Why the Convention matters From principles to binding international law
For most of the past decade, AI governance has consisted of soft-law
instruments: OECD AI Principles (2019), UNESCO Recommendation (2021),
national AI strategies, voluntary corporate commitments. The Council of Europe
Framework Convention is different. It is a binding treaty: states
that sign and ratify it accept international legal obligations on the use of AI by
public authorities, and — where they so decide — by private actors.
The Council of Europe negotiated the Convention over three years, with participation
from its 46 member states and observer states including the US, Canada, Japan, Israel,
Australia, Argentina, Costa Rica, Mexico, Peru, and Uruguay. The Convention is open
to non-Council-of-Europe states, making it a candidate for the first global
framework on AI binding under international law.
The Convention's three foundational pillars — human rights, democracy, and
the rule of law — anchor every operational requirement.

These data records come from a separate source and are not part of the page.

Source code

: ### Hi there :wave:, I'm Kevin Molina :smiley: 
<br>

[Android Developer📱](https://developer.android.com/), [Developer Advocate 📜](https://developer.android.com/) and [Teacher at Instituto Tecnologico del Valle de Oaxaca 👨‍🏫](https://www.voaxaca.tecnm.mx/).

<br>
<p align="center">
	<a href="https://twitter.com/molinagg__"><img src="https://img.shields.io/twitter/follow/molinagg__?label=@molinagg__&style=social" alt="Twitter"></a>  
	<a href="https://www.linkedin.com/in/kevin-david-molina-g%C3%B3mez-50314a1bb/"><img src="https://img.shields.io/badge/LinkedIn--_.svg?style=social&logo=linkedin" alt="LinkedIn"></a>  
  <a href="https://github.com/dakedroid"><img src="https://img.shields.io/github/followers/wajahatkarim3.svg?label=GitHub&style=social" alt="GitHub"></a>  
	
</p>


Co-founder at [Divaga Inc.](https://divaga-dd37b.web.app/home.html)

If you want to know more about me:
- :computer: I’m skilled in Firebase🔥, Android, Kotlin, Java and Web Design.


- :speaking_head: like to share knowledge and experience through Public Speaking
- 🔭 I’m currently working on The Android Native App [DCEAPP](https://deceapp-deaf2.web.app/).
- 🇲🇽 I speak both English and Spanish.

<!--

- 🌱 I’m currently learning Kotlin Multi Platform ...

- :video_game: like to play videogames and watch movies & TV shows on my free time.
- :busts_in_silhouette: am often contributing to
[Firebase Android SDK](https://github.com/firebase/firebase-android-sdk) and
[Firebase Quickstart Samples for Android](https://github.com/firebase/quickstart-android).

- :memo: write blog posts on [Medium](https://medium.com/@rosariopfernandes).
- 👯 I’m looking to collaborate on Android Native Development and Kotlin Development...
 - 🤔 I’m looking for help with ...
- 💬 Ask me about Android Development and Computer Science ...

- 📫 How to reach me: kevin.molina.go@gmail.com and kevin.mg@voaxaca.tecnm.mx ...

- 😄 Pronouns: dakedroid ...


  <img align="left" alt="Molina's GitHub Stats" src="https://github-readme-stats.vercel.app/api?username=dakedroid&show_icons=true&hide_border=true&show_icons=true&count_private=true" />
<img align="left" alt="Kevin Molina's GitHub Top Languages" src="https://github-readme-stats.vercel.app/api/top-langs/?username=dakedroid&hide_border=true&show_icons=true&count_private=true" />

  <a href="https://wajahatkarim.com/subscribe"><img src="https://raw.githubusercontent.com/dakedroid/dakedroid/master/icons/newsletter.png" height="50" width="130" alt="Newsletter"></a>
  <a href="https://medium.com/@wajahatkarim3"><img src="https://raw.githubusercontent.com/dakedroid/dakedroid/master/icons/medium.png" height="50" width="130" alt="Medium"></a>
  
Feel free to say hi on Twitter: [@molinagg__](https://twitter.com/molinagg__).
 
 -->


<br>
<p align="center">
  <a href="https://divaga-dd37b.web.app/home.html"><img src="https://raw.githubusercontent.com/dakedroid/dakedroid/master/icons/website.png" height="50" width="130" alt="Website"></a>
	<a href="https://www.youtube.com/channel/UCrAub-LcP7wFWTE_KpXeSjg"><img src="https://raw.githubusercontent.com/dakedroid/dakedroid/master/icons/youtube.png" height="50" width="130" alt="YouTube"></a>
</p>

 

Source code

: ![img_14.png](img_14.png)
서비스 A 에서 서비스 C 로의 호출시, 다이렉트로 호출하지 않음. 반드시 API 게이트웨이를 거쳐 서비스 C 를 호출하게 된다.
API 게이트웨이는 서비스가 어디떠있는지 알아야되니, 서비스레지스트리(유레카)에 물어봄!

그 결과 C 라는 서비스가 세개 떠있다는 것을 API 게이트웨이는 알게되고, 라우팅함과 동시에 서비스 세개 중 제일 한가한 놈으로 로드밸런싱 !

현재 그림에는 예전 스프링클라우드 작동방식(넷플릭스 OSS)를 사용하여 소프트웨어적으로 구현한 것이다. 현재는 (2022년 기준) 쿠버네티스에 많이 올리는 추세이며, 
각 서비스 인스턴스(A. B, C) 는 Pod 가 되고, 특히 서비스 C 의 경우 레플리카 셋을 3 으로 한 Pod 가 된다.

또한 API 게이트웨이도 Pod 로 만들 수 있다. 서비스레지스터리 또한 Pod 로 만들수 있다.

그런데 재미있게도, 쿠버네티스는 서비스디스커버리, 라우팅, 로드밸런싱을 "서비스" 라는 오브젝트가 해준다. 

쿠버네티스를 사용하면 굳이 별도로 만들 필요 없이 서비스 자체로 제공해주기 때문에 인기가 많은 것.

Parties commit to
implementing measures protecting these values throughout the AI lifecycle: design,
development, deployment, and decommissioning.
For practitioners, the Convention matters in two practical ways. First, it sets a
baseline that is hard to ignore: as more states ratify, the principles
become incorporated into national law and procurement rules. Second, it
complements the EU AI Act: the Convention provides the human-rights
framing, the AI Act provides the operational detail. Together they form the European
model of AI regulation increasingly cited as a reference outside the EU.